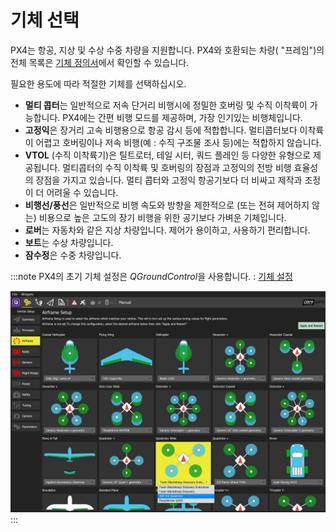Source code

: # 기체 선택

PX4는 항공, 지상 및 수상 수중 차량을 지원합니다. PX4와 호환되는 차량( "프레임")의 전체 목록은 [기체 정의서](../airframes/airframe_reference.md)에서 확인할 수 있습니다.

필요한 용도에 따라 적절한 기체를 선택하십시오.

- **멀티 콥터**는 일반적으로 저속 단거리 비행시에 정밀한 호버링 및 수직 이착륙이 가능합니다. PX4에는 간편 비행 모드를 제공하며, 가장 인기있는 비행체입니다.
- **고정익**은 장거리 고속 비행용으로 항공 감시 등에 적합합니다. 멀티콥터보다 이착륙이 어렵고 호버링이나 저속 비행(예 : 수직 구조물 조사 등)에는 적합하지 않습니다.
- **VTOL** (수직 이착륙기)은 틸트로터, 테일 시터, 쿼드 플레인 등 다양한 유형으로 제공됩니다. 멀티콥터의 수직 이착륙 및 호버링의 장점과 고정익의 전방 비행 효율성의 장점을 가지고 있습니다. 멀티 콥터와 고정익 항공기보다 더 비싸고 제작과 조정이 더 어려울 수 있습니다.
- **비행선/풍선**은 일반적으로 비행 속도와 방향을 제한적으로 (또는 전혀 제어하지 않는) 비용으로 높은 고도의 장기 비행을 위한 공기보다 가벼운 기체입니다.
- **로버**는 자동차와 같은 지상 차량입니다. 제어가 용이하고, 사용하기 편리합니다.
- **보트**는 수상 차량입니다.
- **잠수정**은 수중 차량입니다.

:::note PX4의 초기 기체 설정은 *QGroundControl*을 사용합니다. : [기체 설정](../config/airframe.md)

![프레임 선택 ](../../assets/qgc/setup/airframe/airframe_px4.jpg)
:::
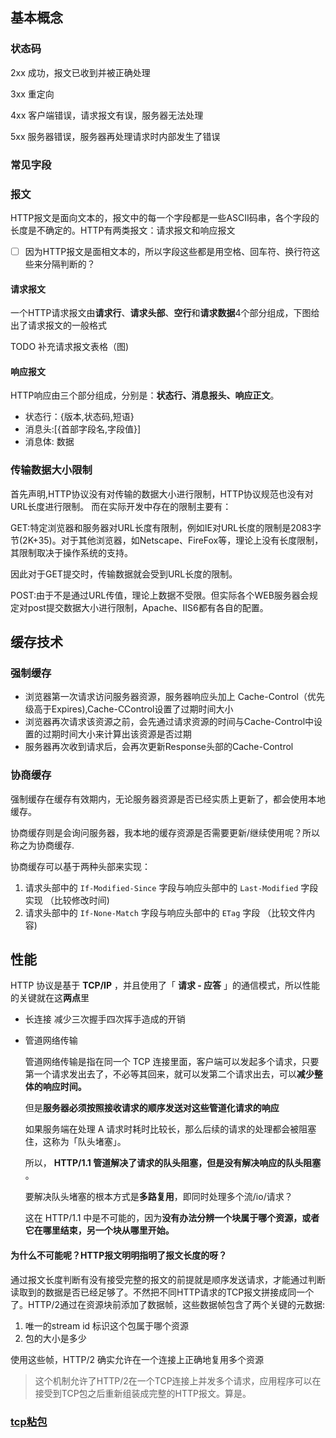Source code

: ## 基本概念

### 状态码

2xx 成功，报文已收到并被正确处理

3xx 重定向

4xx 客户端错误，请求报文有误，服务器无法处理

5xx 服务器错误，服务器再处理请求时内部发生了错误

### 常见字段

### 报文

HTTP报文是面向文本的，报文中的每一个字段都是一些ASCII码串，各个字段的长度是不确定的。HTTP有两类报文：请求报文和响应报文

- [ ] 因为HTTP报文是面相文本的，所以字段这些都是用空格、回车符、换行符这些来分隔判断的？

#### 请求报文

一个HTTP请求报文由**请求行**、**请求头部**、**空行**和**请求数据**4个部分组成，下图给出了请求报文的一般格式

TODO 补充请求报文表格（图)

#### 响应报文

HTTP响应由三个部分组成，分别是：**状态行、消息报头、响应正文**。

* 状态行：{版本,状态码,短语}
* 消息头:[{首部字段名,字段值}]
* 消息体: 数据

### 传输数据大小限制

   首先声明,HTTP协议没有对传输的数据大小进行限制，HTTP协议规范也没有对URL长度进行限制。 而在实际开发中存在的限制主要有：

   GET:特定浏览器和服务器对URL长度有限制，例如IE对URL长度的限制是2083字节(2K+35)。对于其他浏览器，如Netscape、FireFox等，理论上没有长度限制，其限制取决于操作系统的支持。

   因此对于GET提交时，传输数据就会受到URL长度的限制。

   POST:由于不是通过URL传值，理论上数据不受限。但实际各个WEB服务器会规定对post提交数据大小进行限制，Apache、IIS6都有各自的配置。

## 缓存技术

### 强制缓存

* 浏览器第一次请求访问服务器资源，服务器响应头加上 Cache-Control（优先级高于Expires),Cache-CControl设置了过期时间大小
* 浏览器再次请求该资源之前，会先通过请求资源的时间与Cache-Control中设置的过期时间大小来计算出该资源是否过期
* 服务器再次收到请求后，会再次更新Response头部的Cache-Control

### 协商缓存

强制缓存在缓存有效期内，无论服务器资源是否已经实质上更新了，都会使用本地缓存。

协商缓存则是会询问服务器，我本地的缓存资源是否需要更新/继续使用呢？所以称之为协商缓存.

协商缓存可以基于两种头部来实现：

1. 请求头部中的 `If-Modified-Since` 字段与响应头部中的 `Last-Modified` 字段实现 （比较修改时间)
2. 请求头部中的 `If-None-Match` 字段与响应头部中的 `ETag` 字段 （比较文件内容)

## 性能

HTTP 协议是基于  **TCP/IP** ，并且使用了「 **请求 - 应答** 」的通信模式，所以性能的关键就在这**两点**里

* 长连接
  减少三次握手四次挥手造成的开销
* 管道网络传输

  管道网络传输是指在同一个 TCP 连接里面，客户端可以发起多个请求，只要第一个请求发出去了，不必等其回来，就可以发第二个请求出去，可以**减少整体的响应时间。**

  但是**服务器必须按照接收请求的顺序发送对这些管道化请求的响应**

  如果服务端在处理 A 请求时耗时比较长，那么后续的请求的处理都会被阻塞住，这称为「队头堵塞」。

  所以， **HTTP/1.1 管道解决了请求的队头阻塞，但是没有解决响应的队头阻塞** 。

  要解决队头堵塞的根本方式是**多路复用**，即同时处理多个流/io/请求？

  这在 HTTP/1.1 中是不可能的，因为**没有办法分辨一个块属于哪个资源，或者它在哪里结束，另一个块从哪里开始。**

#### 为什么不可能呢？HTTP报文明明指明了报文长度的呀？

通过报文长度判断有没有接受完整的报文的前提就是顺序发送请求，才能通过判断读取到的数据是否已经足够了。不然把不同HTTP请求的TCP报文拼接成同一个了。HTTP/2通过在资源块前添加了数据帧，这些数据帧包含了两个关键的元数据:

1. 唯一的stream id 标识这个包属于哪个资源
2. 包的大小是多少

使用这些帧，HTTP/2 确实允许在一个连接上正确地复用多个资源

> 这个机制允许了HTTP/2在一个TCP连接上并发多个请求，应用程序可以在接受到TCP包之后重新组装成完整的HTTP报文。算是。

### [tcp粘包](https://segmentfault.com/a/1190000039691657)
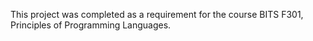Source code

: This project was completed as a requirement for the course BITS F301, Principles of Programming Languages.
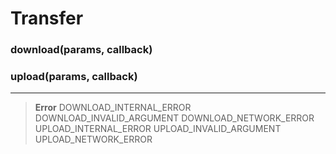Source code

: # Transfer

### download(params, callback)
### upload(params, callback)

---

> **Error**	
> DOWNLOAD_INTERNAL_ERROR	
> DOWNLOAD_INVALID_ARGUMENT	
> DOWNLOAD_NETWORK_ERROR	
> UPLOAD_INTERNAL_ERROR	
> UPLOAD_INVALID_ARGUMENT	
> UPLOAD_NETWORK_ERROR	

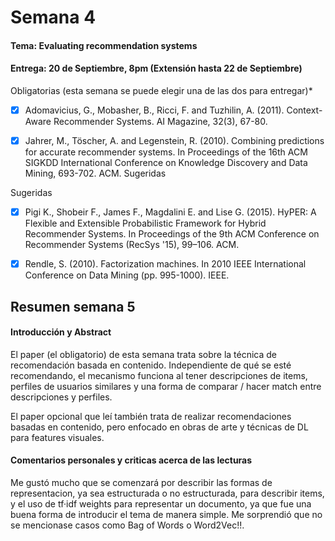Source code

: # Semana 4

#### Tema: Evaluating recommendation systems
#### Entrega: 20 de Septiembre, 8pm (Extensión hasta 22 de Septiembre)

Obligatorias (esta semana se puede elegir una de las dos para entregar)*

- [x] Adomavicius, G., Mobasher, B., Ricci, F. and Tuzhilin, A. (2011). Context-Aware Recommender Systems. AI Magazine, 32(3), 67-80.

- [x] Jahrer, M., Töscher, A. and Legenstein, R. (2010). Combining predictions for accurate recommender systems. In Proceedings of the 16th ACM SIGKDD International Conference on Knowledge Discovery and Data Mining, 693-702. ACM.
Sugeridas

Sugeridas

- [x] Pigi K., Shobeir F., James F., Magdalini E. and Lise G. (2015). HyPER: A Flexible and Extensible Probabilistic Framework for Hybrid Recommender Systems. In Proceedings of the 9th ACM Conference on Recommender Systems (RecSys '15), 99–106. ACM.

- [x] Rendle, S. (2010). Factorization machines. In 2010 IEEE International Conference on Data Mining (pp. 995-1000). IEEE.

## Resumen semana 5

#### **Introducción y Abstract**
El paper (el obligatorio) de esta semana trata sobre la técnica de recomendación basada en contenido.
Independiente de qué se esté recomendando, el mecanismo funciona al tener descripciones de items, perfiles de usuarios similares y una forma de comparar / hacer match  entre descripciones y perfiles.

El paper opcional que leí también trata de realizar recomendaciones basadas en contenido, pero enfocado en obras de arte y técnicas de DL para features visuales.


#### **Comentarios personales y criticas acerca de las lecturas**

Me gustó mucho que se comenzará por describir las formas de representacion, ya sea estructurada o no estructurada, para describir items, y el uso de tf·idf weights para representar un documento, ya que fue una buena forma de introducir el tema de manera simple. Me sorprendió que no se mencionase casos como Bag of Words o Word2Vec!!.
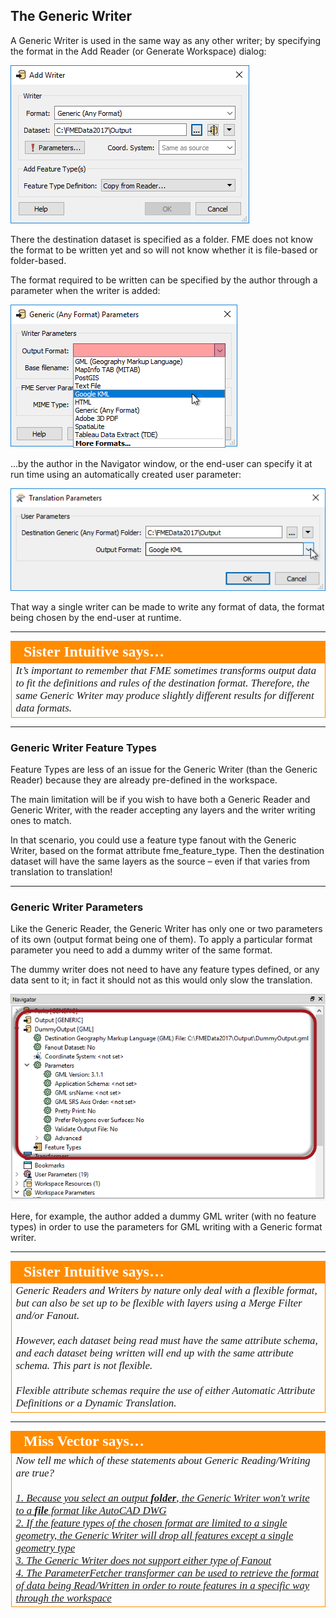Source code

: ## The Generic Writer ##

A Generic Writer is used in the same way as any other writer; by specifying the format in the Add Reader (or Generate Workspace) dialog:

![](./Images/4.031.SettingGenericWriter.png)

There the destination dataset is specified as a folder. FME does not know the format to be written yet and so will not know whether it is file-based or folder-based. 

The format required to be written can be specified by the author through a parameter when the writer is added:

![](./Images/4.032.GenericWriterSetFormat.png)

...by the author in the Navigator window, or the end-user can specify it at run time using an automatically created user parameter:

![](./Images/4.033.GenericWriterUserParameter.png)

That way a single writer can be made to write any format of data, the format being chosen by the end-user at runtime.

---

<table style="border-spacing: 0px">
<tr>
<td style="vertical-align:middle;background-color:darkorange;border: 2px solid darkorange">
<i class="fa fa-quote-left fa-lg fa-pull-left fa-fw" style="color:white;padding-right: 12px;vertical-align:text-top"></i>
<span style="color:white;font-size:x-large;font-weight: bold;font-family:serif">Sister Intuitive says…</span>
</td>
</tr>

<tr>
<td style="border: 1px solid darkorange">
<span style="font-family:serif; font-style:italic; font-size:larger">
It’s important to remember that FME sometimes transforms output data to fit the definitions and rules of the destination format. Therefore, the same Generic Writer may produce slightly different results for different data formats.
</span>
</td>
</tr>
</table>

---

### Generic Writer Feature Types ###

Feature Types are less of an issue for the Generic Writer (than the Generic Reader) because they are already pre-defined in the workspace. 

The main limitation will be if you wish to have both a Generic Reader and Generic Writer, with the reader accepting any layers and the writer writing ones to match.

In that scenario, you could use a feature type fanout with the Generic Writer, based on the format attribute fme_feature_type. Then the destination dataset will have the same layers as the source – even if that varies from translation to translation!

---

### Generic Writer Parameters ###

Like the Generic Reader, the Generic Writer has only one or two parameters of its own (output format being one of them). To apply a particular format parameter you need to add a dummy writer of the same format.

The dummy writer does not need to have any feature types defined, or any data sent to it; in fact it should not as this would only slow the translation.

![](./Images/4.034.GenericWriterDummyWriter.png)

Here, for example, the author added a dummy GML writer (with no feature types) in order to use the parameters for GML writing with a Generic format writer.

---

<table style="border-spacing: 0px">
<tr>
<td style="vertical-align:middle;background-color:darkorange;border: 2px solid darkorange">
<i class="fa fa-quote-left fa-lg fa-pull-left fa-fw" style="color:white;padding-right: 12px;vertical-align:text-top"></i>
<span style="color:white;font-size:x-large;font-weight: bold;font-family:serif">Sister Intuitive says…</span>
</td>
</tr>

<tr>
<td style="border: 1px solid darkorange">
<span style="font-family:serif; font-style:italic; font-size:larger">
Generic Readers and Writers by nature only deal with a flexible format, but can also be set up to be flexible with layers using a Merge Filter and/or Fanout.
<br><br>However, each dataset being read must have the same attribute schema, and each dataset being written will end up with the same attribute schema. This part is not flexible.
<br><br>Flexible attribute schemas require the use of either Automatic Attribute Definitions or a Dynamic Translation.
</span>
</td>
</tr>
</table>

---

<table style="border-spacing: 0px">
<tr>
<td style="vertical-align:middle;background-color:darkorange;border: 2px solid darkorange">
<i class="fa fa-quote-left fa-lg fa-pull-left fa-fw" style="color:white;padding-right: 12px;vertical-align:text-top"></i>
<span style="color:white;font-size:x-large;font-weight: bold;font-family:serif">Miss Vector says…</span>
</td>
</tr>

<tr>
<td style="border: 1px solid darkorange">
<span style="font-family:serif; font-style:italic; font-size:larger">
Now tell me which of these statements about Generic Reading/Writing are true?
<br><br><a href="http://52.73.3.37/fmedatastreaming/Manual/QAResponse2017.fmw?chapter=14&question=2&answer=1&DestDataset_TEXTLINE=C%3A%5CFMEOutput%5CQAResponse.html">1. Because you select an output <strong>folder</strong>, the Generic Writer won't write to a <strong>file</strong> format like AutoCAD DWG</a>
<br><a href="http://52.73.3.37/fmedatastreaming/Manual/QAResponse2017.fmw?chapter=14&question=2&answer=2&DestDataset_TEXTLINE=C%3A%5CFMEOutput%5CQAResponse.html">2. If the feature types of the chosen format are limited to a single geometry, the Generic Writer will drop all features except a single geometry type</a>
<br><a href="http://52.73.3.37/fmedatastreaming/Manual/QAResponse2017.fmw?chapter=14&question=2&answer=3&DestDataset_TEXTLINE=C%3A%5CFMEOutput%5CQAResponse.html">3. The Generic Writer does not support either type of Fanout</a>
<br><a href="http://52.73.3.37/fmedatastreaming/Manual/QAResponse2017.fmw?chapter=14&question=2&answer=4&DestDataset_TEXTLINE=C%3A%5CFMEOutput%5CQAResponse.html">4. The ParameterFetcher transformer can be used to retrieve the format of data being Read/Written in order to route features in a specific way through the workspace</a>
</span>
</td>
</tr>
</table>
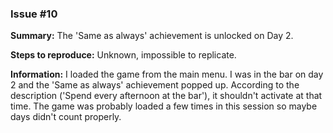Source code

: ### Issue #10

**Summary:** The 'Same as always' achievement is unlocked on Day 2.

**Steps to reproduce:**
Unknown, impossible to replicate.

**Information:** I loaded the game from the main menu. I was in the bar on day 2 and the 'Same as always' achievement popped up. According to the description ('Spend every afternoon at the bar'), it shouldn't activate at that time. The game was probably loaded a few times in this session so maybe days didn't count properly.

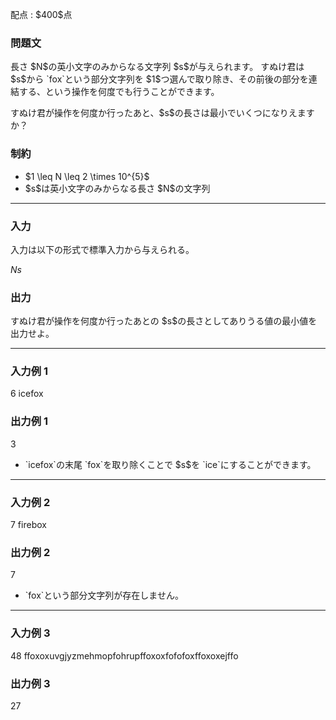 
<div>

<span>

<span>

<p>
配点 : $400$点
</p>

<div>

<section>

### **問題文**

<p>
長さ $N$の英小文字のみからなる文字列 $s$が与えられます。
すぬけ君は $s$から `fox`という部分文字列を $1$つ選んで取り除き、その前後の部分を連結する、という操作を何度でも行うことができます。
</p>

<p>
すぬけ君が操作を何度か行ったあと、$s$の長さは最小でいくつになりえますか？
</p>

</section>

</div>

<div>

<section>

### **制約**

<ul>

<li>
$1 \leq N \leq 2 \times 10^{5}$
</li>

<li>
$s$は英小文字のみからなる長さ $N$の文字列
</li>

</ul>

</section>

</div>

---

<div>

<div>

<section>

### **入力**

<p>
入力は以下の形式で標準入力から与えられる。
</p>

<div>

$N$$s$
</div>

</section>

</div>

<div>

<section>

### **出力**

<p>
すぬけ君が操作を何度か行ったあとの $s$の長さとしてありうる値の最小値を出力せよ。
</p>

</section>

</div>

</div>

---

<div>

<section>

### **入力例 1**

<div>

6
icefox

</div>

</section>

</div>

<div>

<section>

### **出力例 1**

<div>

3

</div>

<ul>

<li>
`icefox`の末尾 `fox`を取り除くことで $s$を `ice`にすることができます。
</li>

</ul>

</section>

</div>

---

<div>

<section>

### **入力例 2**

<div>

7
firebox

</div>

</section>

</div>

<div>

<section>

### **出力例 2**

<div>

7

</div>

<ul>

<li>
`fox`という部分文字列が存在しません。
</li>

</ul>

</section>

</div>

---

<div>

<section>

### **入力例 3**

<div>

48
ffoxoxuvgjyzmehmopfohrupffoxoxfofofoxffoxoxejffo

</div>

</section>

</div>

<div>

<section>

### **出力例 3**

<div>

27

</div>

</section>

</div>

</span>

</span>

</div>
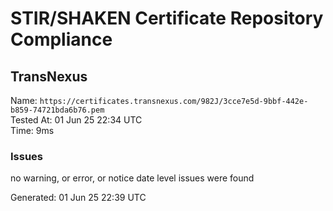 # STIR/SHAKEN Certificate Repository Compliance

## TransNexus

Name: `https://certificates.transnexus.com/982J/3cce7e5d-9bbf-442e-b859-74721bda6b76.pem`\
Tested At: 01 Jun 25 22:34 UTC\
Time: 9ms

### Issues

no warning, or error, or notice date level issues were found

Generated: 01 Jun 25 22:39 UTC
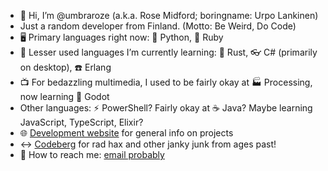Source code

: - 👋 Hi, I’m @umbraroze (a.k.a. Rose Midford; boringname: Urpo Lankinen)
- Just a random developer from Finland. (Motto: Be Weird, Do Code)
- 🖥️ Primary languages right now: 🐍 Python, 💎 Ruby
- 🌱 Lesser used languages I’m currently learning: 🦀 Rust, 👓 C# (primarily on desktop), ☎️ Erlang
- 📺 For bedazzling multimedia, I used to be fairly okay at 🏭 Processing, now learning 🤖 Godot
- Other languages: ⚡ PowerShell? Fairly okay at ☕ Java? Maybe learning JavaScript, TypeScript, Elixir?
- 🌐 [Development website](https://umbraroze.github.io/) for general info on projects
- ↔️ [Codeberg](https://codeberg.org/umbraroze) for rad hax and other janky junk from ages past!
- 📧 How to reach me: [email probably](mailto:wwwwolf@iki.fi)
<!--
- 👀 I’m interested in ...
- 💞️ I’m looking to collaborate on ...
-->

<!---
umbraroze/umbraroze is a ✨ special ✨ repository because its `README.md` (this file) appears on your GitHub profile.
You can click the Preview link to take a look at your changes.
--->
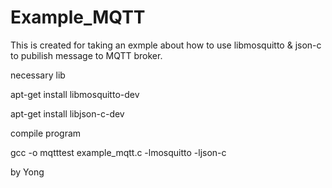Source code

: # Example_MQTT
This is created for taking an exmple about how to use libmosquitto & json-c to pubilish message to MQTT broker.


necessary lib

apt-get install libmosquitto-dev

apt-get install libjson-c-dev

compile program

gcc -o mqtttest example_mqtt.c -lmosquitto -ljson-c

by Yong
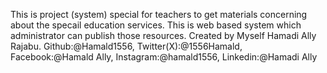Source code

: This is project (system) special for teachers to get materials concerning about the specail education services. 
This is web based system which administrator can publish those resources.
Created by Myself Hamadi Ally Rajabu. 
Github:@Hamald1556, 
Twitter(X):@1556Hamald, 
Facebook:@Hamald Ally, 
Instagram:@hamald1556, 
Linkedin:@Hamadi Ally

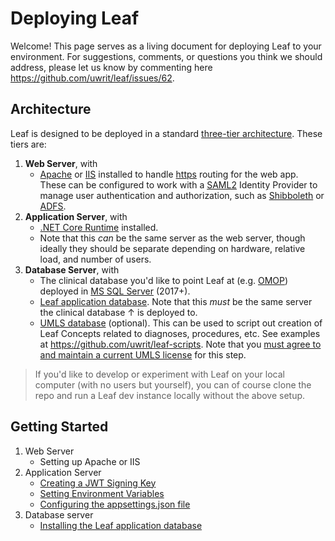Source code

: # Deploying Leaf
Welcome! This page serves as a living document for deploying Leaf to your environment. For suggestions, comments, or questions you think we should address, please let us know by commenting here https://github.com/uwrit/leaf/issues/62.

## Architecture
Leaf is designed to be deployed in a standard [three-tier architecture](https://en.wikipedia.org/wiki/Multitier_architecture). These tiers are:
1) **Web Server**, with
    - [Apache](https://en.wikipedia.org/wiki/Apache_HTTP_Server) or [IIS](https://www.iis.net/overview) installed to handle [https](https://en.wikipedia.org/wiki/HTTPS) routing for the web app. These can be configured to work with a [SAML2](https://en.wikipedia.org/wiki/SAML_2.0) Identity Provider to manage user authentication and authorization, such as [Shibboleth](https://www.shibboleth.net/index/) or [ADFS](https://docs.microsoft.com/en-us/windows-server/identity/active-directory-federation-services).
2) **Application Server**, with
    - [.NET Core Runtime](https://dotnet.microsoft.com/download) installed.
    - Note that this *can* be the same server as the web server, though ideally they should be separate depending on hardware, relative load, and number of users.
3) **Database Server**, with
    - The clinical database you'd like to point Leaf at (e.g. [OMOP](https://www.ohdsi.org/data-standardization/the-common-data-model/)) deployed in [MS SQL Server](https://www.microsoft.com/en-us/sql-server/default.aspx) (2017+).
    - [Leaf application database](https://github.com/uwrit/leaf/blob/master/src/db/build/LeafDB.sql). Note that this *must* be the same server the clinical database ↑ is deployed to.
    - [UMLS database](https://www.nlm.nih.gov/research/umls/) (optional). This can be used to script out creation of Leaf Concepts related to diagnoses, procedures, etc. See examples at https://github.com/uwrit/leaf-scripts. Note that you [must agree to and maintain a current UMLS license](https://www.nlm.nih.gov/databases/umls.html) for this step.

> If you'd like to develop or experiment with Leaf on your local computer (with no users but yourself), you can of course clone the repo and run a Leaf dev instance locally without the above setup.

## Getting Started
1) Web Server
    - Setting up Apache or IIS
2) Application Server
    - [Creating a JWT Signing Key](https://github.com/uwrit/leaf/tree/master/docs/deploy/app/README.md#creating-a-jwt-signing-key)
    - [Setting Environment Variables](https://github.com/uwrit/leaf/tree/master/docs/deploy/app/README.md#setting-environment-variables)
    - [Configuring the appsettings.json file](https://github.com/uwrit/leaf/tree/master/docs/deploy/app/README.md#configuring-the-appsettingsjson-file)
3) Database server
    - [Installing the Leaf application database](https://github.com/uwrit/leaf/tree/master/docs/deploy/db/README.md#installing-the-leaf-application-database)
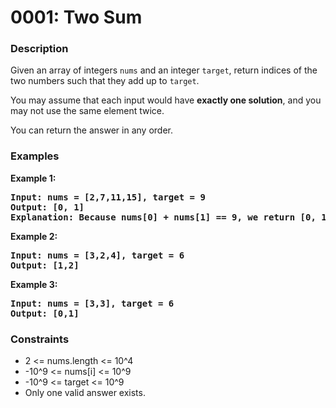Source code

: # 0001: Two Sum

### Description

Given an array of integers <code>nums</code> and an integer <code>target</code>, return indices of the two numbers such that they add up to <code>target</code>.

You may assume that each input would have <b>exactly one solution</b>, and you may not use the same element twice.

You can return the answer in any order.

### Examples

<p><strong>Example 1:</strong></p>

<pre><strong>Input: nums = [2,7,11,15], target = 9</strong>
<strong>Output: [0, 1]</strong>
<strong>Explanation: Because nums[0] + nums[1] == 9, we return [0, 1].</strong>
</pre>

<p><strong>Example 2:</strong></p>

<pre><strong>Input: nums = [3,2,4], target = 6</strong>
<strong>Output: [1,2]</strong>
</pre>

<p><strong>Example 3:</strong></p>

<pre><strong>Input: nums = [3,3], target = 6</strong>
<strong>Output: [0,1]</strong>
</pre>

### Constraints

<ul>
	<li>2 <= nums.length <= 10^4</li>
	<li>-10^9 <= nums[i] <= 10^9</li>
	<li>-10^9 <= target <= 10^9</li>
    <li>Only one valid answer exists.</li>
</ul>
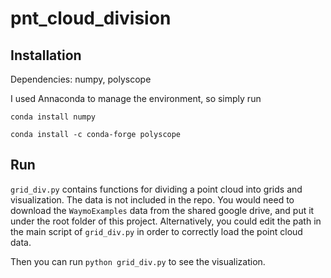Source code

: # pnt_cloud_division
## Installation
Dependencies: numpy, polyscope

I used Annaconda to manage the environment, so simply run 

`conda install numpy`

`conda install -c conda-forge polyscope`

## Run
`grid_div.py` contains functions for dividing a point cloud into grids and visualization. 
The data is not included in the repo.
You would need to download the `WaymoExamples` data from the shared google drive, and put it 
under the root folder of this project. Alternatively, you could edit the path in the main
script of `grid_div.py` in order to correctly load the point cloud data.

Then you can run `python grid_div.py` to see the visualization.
________________________________________
For this task, write out exactly the lines of the entries above, starting at the line with "- [Leaf application" and ending at the line with "- [Setting Environment", both included, and no others.

    - [Leaf application database](https://github.com/uwrit/leaf/blob/master/src/db/build/LeafDB.sql). Note that this *must* be the same server the clinical database ↑ is deployed to.
    - [UMLS database](https://www.nlm.nih.gov/research/umls/) (optional). This can be used to script out creation of Leaf Concepts related to diagnoses, procedures, etc. See examples at https://github.com/uwrit/leaf-scripts. Note that you [must agree to and maintain a current UMLS license](https://www.nlm.nih.gov/databases/umls.html) for this step.

> If you'd like to develop or experiment with Leaf on your local computer (with no users but yourself), you can of course clone the repo and run a Leaf dev instance locally without the above setup.

## Getting Started
1) Web Server
    - Setting up Apache or IIS
2) Application Server
    - [Creating a JWT Signing Key](https://github.com/uwrit/leaf/tree/master/docs/deploy/app/README.md#creating-a-jwt-signing-key)
    - [Setting Environment Variables](https://github.com/uwrit/leaf/tree/master/docs/deploy/app/README.md#setting-environment-variables)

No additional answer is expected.